=== Section Start ===

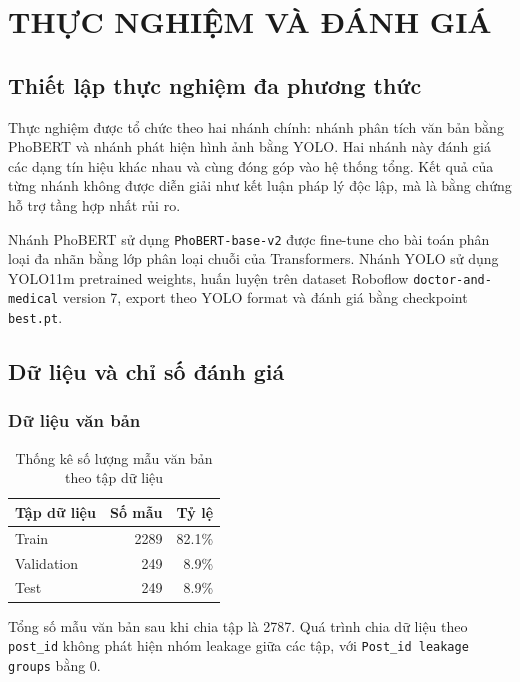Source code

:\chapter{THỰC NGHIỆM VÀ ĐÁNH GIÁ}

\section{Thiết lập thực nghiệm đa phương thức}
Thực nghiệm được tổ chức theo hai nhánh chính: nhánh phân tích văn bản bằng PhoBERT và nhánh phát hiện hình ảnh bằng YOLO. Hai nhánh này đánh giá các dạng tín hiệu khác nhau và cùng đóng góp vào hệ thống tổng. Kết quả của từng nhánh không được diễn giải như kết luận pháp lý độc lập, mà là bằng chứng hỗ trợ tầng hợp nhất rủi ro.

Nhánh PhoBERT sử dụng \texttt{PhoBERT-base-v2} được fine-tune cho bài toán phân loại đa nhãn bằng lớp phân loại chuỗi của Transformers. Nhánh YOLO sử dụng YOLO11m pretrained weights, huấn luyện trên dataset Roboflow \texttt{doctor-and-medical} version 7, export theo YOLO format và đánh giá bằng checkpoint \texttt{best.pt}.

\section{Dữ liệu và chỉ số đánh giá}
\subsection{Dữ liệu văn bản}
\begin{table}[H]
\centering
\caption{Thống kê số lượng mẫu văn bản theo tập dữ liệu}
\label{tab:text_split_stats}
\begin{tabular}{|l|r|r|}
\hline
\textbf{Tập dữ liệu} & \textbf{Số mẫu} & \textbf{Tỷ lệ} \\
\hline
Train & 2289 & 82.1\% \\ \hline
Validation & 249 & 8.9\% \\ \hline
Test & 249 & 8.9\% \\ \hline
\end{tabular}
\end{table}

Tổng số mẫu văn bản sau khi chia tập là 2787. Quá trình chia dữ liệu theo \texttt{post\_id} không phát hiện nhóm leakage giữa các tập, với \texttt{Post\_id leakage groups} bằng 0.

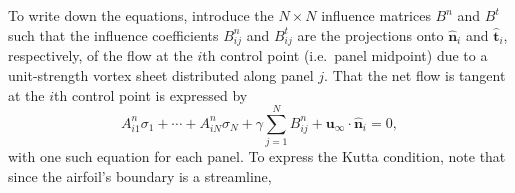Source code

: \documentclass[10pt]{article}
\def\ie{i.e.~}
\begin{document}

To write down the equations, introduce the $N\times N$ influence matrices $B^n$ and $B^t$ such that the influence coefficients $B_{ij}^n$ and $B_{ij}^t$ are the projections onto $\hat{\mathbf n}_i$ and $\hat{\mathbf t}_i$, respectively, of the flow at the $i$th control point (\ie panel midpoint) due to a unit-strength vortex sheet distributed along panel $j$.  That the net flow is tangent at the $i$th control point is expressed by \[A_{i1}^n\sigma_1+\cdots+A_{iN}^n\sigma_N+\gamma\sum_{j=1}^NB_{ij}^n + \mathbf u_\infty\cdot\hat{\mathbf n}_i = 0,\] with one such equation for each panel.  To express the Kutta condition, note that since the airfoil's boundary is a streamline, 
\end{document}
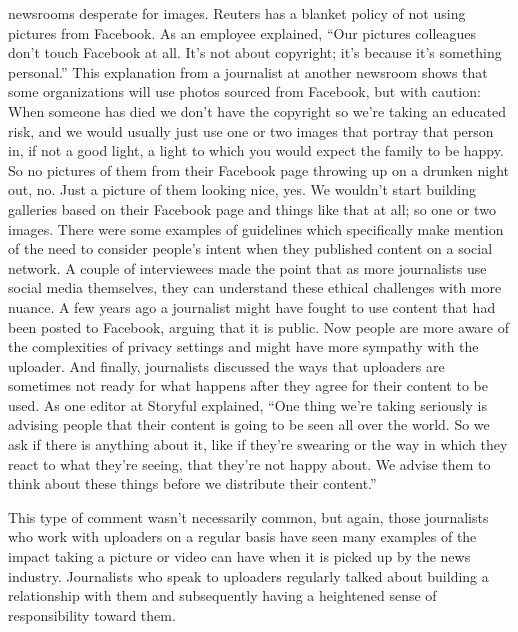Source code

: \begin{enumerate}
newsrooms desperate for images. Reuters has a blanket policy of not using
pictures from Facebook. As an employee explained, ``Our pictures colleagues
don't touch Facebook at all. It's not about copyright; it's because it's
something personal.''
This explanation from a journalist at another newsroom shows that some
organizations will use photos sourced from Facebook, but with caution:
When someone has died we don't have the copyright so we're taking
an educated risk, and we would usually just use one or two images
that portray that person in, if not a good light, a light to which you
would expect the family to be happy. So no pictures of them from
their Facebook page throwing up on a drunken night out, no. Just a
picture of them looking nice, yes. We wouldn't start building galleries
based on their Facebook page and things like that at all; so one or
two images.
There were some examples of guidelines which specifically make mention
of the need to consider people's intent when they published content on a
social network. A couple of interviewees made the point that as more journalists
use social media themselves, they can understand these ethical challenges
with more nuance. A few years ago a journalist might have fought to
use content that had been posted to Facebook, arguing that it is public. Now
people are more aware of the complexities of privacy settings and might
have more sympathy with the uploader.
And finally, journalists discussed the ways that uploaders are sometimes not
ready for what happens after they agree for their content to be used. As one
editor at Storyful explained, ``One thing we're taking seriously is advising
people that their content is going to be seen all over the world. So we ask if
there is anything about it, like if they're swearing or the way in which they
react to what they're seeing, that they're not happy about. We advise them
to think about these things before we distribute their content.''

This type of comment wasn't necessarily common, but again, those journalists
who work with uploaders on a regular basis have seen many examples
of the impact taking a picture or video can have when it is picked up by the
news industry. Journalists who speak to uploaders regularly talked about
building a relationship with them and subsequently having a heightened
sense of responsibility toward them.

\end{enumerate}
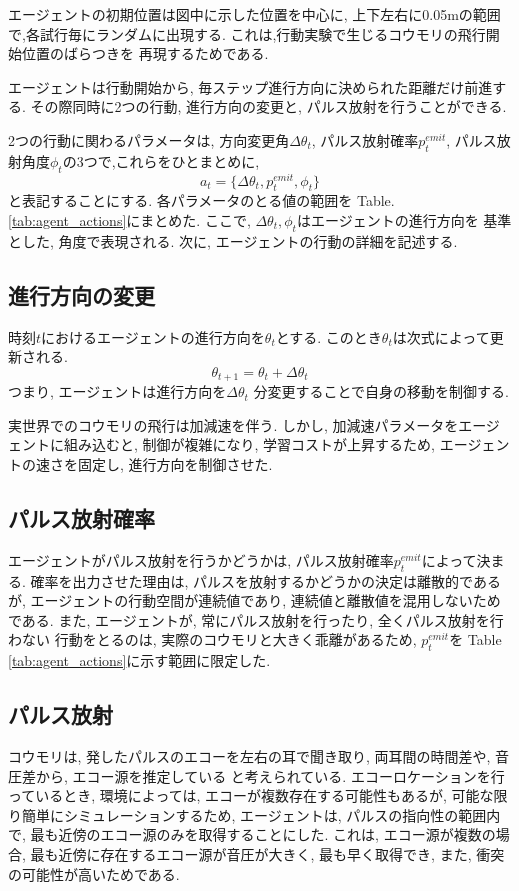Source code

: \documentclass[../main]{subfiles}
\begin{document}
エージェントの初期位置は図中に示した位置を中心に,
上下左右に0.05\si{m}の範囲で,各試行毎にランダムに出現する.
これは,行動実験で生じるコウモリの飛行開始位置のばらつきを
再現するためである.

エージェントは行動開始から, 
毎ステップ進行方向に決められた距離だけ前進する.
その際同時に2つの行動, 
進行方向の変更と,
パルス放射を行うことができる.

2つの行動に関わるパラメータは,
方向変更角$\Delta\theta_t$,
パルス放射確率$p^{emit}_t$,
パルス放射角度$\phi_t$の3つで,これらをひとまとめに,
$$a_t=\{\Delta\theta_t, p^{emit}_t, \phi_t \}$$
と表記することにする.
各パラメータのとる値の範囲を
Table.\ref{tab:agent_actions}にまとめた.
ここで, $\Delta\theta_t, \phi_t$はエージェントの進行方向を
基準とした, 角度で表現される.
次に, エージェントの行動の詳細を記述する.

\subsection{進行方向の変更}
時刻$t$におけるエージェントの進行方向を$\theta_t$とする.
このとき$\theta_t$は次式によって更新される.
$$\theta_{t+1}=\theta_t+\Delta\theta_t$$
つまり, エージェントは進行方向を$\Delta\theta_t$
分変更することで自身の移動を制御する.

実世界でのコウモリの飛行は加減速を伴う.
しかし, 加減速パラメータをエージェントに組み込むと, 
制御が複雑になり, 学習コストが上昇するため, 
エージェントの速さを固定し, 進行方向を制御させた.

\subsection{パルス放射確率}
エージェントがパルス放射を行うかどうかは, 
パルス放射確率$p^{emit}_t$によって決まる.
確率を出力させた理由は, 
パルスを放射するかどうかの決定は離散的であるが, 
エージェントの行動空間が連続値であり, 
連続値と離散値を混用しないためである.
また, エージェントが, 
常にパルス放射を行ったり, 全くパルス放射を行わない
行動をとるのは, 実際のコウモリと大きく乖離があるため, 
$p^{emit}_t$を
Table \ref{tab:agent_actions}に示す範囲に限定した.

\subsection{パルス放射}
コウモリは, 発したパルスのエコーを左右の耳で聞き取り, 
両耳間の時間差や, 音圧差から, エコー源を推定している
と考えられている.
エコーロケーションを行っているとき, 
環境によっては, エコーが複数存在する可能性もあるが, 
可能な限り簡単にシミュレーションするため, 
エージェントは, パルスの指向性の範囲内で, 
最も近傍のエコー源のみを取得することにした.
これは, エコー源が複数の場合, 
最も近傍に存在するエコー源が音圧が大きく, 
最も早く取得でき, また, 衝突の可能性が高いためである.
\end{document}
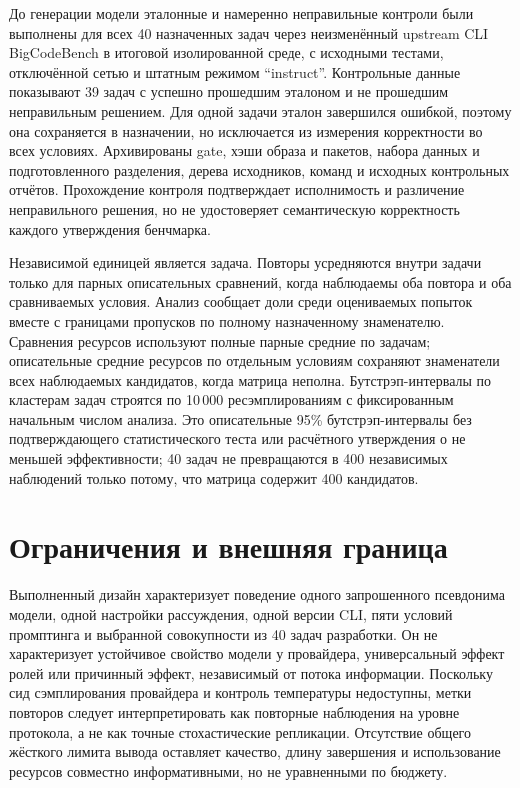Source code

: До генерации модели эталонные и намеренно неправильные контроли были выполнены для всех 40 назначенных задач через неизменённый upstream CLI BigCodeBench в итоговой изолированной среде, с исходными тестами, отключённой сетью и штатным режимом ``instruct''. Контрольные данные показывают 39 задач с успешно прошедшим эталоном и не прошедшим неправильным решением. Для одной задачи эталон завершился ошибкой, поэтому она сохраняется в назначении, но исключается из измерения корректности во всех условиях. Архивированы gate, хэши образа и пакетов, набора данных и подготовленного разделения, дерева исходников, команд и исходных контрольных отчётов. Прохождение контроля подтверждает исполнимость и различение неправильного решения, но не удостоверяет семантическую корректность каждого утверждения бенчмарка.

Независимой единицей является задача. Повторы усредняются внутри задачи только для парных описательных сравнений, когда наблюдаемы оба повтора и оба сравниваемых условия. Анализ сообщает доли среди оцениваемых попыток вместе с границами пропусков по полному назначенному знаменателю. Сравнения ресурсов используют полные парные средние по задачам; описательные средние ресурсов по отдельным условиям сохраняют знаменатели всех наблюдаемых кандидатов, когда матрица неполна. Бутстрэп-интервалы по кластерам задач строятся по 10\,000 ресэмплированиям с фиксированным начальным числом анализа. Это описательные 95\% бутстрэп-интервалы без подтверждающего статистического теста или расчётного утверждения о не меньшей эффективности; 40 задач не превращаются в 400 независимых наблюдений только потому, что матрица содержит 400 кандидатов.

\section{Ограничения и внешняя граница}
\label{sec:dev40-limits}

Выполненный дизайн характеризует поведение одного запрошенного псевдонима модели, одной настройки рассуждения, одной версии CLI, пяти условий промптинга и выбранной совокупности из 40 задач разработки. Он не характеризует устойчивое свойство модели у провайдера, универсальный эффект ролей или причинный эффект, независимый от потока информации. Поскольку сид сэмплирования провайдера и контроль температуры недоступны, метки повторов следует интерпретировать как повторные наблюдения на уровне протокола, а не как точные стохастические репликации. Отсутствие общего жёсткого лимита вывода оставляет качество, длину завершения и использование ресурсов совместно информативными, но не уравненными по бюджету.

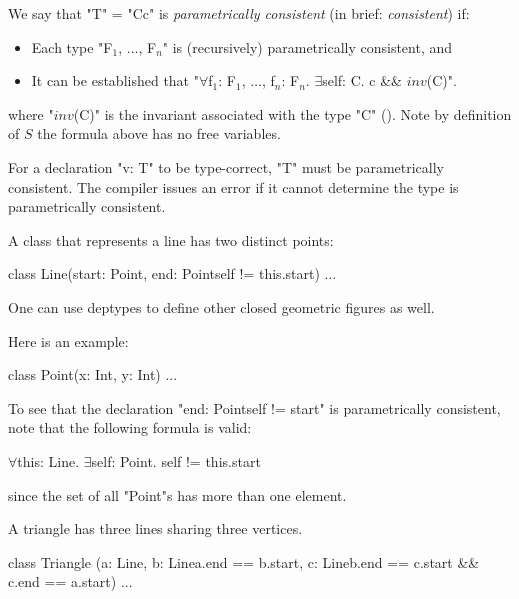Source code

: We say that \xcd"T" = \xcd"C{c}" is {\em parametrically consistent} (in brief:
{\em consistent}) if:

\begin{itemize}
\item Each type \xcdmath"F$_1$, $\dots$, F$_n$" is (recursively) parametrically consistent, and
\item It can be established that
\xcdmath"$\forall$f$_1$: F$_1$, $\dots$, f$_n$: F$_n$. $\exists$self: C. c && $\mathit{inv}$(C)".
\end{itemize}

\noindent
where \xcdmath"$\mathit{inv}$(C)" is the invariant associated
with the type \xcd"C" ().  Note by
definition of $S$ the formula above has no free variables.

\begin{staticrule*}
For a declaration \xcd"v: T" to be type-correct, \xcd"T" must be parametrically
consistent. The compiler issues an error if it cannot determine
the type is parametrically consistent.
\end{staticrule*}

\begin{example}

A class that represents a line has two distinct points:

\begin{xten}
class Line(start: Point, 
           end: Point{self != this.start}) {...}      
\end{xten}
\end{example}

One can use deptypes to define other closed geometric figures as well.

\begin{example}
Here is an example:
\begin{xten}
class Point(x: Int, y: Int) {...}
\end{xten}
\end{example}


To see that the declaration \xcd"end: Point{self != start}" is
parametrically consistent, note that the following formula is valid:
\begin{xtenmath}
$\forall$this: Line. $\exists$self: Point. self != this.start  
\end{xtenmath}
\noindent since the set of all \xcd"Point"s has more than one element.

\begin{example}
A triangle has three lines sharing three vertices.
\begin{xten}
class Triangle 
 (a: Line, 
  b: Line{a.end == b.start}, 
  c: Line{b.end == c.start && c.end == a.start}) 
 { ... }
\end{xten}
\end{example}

=== Section End ===

- **WHAT IS BEING ASKED**: Will you return exactly the lines above from the one with "picture of them" down to the one with "have more sympathy with the uploader.", counting both as part of the range?

- **SOLUTION FOR THIS PROBLEM**:
picture of them looking nice, yes. We wouldn't start building galleries
based on their Facebook page and things like that at all; so one or
two images.
There were some examples of guidelines which specifically make mention
of the need to consider people's intent when they published content on a
social network. A couple of interviewees made the point that as more journalists
use social media themselves, they can understand these ethical challenges
with more nuance. A few years ago a journalist might have fought to
use content that had been posted to Facebook, arguing that it is public. Now
people are more aware of the complexities of privacy settings and might
have more sympathy with the uploader.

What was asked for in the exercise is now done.